*** Opening Excerpted data ***

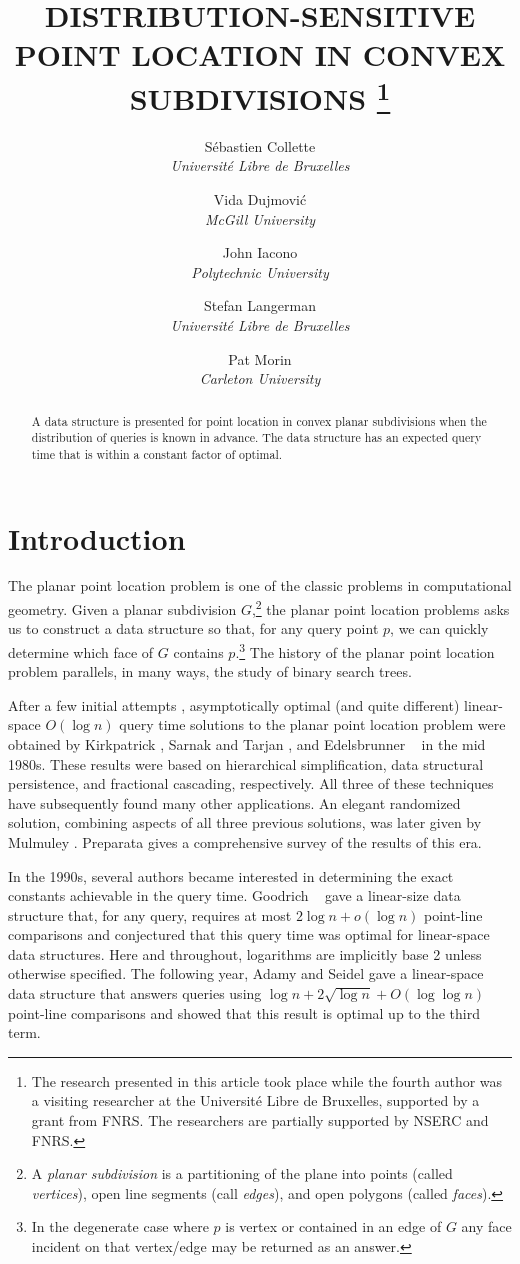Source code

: \documentclass[charterfonts,lotsofwhite]{patmorin}
\title{\MakeUppercase{Distribution-Sensitive Point 
	Location in Convex Subdivisions}%
	\thanks{The research presented in this article took place
while the fourth author was a visiting researcher at the Universit\'e Libre de
Bruxelles, supported by a grant from FNRS.  The researchers are
partially supported by NSERC and FNRS.}}
\author{S\'ebastien Collette \\ \textit{Universit\'e Libre de Bruxelles}
  \and Vida Dujmovi\'c \\ \textit{McGill University}
  \and John Iacono \\ \textit{Polytechnic University}
  \and Stefan Langerman \\ \textit{Universit\'e Libre de Bruxelles}
  \and Pat Morin \\ \textit{Carleton University}}
\date{}
\begin{document}
\maketitle

\begin{abstract}
A data structure is presented for point location in convex planar
subdivisions when the distribution of queries is known in advance.
The data structure has an expected query time that is within a
constant factor of optimal.
\end{abstract}


\section{Introduction}

The planar point location problem is one of the classic problems in
computational geometry. Given a planar subdivision $G$,\footnote{A
\emph{planar subdivision} is a partitioning of the plane into points
(called \emph{vertices}), open line segments (call \emph{edges}), and
open polygons (called \emph{faces}).} the planar point location
problems asks us to construct a data structure so that, for any query
point $p$, we can quickly determine which face of $G$ contains
$p$.\footnote{In the degenerate case where $p$ is vertex or contained
in an edge of $G$ any face incident on that vertex/edge may be
returned as an answer.} The history of the planar point location
problem parallels, in many ways, the study of binary search trees.

After a few initial attempts \cite{dl76,lp77,p81}, asymptotically
optimal (and quite different) linear-space $O(\log n)$ query time
solutions to the planar point location problem were obtained by
Kirkpatrick \cite{k83}, Sarnak and Tarjan \cite{st86}, and
Edelsbrunner \etal\ \cite{egs86} in the mid 1980s.  These results were
based on hierarchical simplification, data structural persistence, and
fractional cascading, respectively.  All three of these techniques have
subsequently found many other applications.  An elegant randomized
solution, combining aspects of all three previous solutions, was later
given by Mulmuley \cite{m90}.  Preparata \cite{p90} gives a
comprehensive survey of the results of this era.

In the 1990s, several authors became interested in determining the
exact constants achievable in the query time.  Goodrich \etal\
\cite{gor97} gave a linear-size data structure that, for any query,
requires at most $2\log n + o(\log n)$ point-line comparisons and
conjectured that this query time was optimal for linear-space data
structures. Here and throughout, logarithms are implicitly base 2
unless otherwise specified. The following year, Adamy and Seidel
\cite{as98} gave a linear-space data structure that answers queries
using $\log n + 2\sqrt{\log n} + O(\log\log n)$ point-line comparisons
and showed that this result is optimal up to the third term.
\end{document}
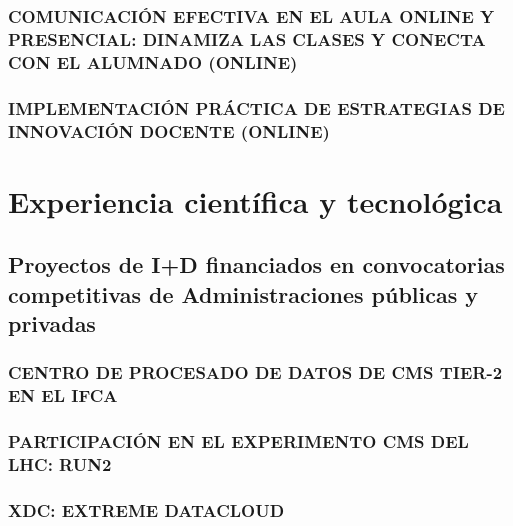 \documentclass[a4paper, 11pt, twoside, openright]{report}
\begin{document}
\subsection{COMUNICACIÓN EFECTIVA EN EL AULA ONLINE Y PRESENCIAL: DINAMIZA LAS CLASES Y CONECTA CON EL ALUMNADO (ONLINE)}


\subsection{IMPLEMENTACIÓN PRÁCTICA DE ESTRATEGIAS DE INNOVACIÓN DOCENTE (ONLINE)}


\chapter{Experiencia científica y tecnológica}

\section{Proyectos de I+D financiados en convocatorias competitivas de Administraciones públicas y privadas}


\subsection{CENTRO DE PROCESADO DE DATOS DE CMS TIER-2 EN EL IFCA}


\subsection{PARTICIPACIÓN EN EL EXPERIMENTO CMS DEL LHC: RUN2}


\subsection{XDC: EXTREME DATACLOUD}

\end{document}
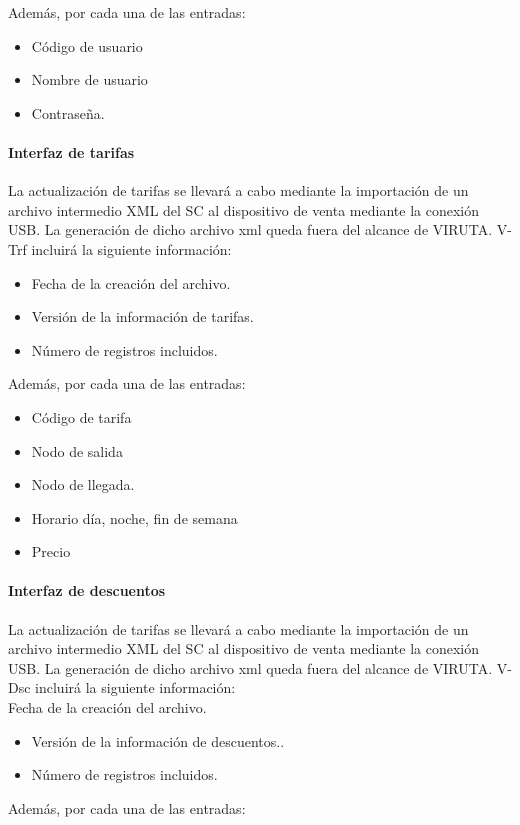 Además, por cada una de las entradas:

\begin{itemize}
\item Código de usuario
\item Nombre de usuario
\item Contraseña.
\end{itemize}

\paragraph{Interfaz de tarifas}
La actualización de tarifas se llevará a cabo mediante la importación de un archivo intermedio XML del SC al dispositivo de venta mediante la conexión USB. La generación de dicho archivo xml queda fuera del alcance de VIRUTA. V-Trf incluirá la siguiente información:

\begin{itemize}
\item Fecha de la creación del archivo.
\item Versión de la información de tarifas.
\item Número de registros incluidos.

\end{itemize}
Además, por cada una de las entradas:

\begin{itemize}
\item Código de tarifa
\item Nodo de salida
\item Nodo de llegada.
\item Horario {día, noche, fin de semana}
\item Precio
\end{itemize}

\paragraph{Interfaz de descuentos}

La actualización de tarifas se llevará a cabo mediante la importación de un archivo intermedio XML del SC al dispositivo de venta mediante la conexión USB. La generación de dicho archivo xml queda fuera del alcance de VIRUTA. V-Dsc incluirá la siguiente información:\\

Fecha de la creación del archivo.

\begin{itemize}
 \item Versión de la información de descuentos..
 \item  Número de registros incluidos.
\end{itemize}
Además, por cada una de las entradas:

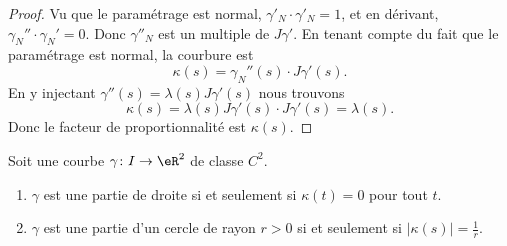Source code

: \begin{proof}
	Vu que le paramétrage est normal, \( \gamma'_N\cdot \gamma'_N=1\), et en dérivant, \( \gamma_N''\cdot\gamma_N'=0\). Donc \( \gamma''_N\) est un multiple de \( J\gamma'\). En tenant compte du fait que le paramétrage est normal, la courbure est
	\begin{equation}
		\kappa(s)=\gamma_N''(s)\cdot J\gamma'(s).
	\end{equation}
	En y injectant \( \gamma''(s)=\lambda(s)J\gamma'(s)\) nous trouvons
	\begin{equation}
		\kappa(s)=\lambda(s)J\gamma'(s)\cdot J\gamma'(s)=\lambda(s).
	\end{equation}
	Donc le facteur de proportionnalité est \( \kappa(s)\).
\end{proof}

\begin{theorem}     \label{THOooDLDVooFQnLWn}
	Soit une courbe \( \gamma\colon I\to \eR^2\) de classe \( C^2\).
	\begin{enumerate}
		\item
		      \( \gamma\) est une partie de droite si et seulement si \( \kappa(t)=0\) pour tout \( t\).
		\item
		      \( \gamma\) est une partie d'un cercle de rayon \( r>0\) si et seulement si \( | \kappa(s) |=\frac{1}{ r }\).
	\end{enumerate}
\end{theorem}

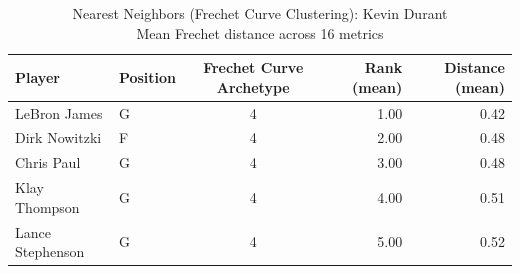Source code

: \begin{table}[t]
\caption*{
{\fontsize{20}{25} Nearest Neighbors (Frechet Curve Clustering): Kevin Durant\fontsize{12}{15}\selectfont } \\ 
{\fontsize{14}{17}\selectfont  Mean Frechet distance across 16 metrics\fontsize{12}{15}\selectfont }
} 
\fontsize{12.0pt}{14.0pt}\selectfont
\begin{tabular*}{\linewidth}{@{\extracolsep{\fill}}llcrr}
\toprule
Player & Position & Frechet Curve Archetype & Rank (mean) & Distance (mean) \\ 
\midrule\addlinespace[2.5pt]
LeBron James & G & 4 & 1.00 & 0.42 \\ 
Dirk Nowitzki & F & 4 & 2.00 & 0.48 \\ 
Chris Paul & G & 4 & 3.00 & 0.48 \\ 
Klay Thompson & G & 4 & 4.00 & 0.51 \\ 
Lance Stephenson & G & 4 & 5.00 & 0.52 \\ 
\bottomrule
\end{tabular*}
\end{table}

*** Closing Excerpted data ***

→ What to do:
Total lines with "called" in the records above: report that figure alone.

→ Solution to this problem:
2